▶ **Work request**:
Your answer is a copy of every line in the records where "specify" appears.

^^^^^^^^^^^^^^^^

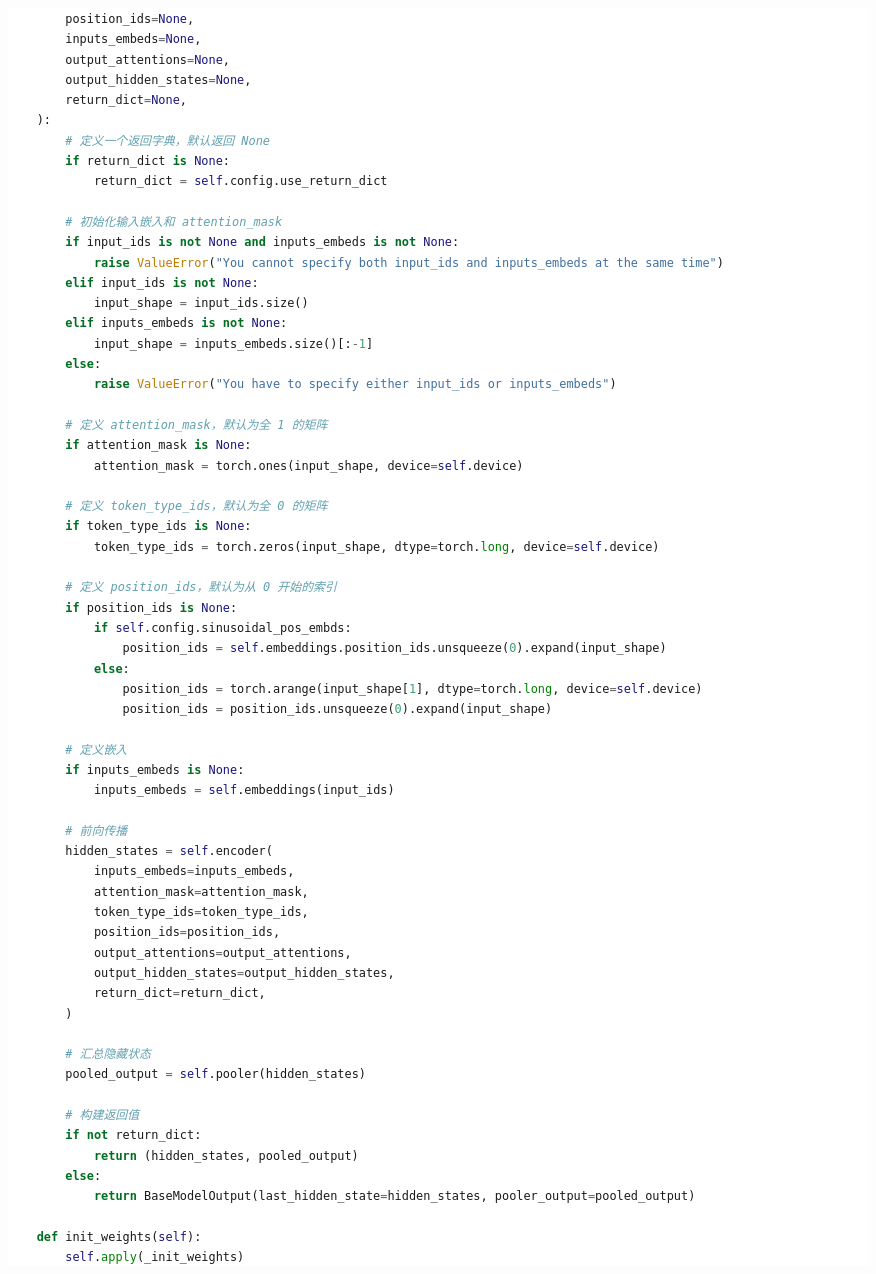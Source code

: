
 ```py
        position_ids=None,
        inputs_embeds=None,
        output_attentions=None,
        output_hidden_states=None,
        return_dict=None,
    ):
        # 定义一个返回字典，默认返回 None
        if return_dict is None:
            return_dict = self.config.use_return_dict

        # 初始化输入嵌入和 attention_mask
        if input_ids is not None and inputs_embeds is not None:
            raise ValueError("You cannot specify both input_ids and inputs_embeds at the same time")
        elif input_ids is not None:
            input_shape = input_ids.size()
        elif inputs_embeds is not None:
            input_shape = inputs_embeds.size()[:-1]
        else:
            raise ValueError("You have to specify either input_ids or inputs_embeds")

        # 定义 attention_mask，默认为全 1 的矩阵
        if attention_mask is None:
            attention_mask = torch.ones(input_shape, device=self.device)

        # 定义 token_type_ids，默认为全 0 的矩阵
        if token_type_ids is None:
            token_type_ids = torch.zeros(input_shape, dtype=torch.long, device=self.device)

        # 定义 position_ids，默认为从 0 开始的索引
        if position_ids is None:
            if self.config.sinusoidal_pos_embds:
                position_ids = self.embeddings.position_ids.unsqueeze(0).expand(input_shape)
            else:
                position_ids = torch.arange(input_shape[1], dtype=torch.long, device=self.device)
                position_ids = position_ids.unsqueeze(0).expand(input_shape)

        # 定义嵌入
        if inputs_embeds is None:
            inputs_embeds = self.embeddings(input_ids)

        # 前向传播
        hidden_states = self.encoder(
            inputs_embeds=inputs_embeds,
            attention_mask=attention_mask,
            token_type_ids=token_type_ids,
            position_ids=position_ids,
            output_attentions=output_attentions,
            output_hidden_states=output_hidden_states,
            return_dict=return_dict,
        )

        # 汇总隐藏状态
        pooled_output = self.pooler(hidden_states)

        # 构建返回值
        if not return_dict:
            return (hidden_states, pooled_output)
        else:
            return BaseModelOutput(last_hidden_state=hidden_states, pooler_output=pooled_output)

    def init_weights(self):
        self.apply(_init_weights)
```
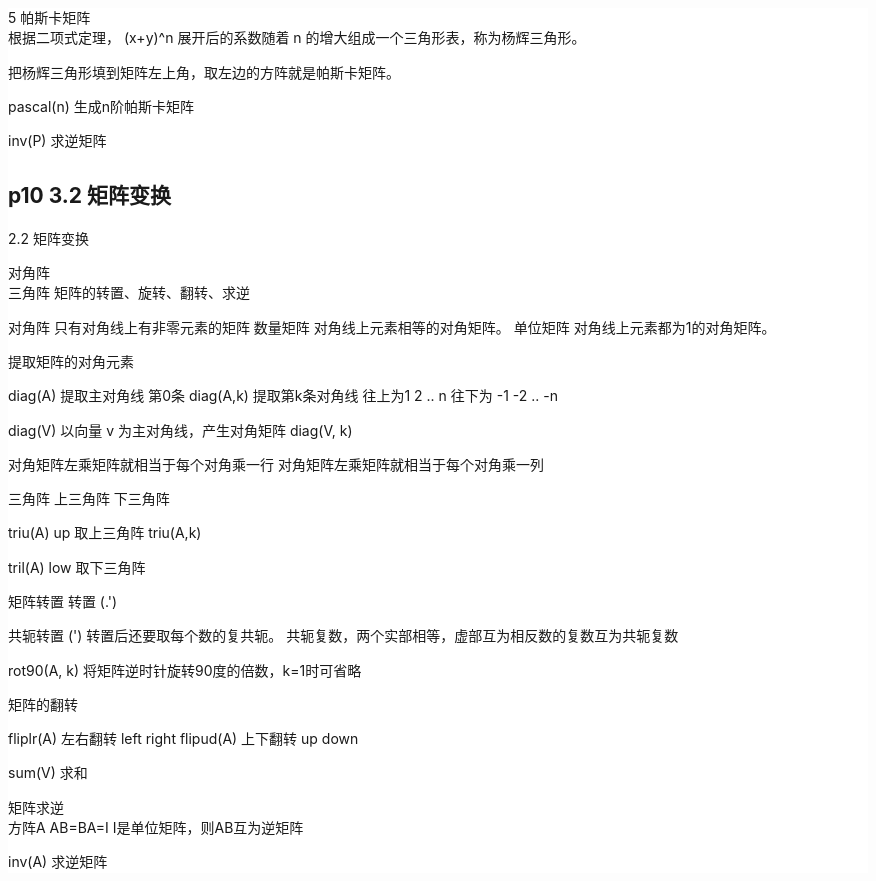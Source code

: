5 帕斯卡矩阵  
根据二项式定理， (x+y)^n 展开后的系数随着 n 的增大组成一个三角形表，称为杨辉三角形。  

把杨辉三角形填到矩阵左上角，取左边的方阵就是帕斯卡矩阵。  

pascal(n) 生成n阶帕斯卡矩阵  

inv(P)  求逆矩阵   


## p10 3.2 矩阵变换
2.2 矩阵变换  

对角阵  
三角阵
矩阵的转置、旋转、翻转、求逆  

对角阵  只有对角线上有非零元素的矩阵
数量矩阵  对角线上元素相等的对角矩阵。
单位矩阵  对角线上元素都为1的对角矩阵。 

提取矩阵的对角元素 

diag(A)  提取主对角线 第0条
diag(A,k) 提取第k条对角线    往上为1 2 .. n  往下为 -1 -2 .. -n


diag(V) 以向量 v 为主对角线，产生对角矩阵
diag(V, k)

对角矩阵左乘矩阵就相当于每个对角乘一行
对角矩阵左乘矩阵就相当于每个对角乘一列


三角阵  上三角阵   下三角阵

triu(A) up 取上三角阵
triu(A,k)

tril(A) low  取下三角阵

矩阵转置
转置  (.')

共轭转置 (')  转置后还要取每个数的复共轭。   共轭复数，两个实部相等，虚部互为相反数的复数互为共轭复数


rot90(A, k)  将矩阵逆时针旋转90度的倍数，k=1时可省略

矩阵的翻转  

fliplr(A)  左右翻转  left right
flipud(A)  上下翻转  up down

sum(V)  求和 

矩阵求逆  
方阵A  AB=BA=I I是单位矩阵，则AB互为逆矩阵  

inv(A)  求逆矩阵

^^^^^^^^^^^^^^^^

▶ **Response to the exercise**:
            raise ValueError("You cannot specify both input_ids and inputs_embeds at the same time")
            raise ValueError("You have to specify either input_ids or inputs_embeds")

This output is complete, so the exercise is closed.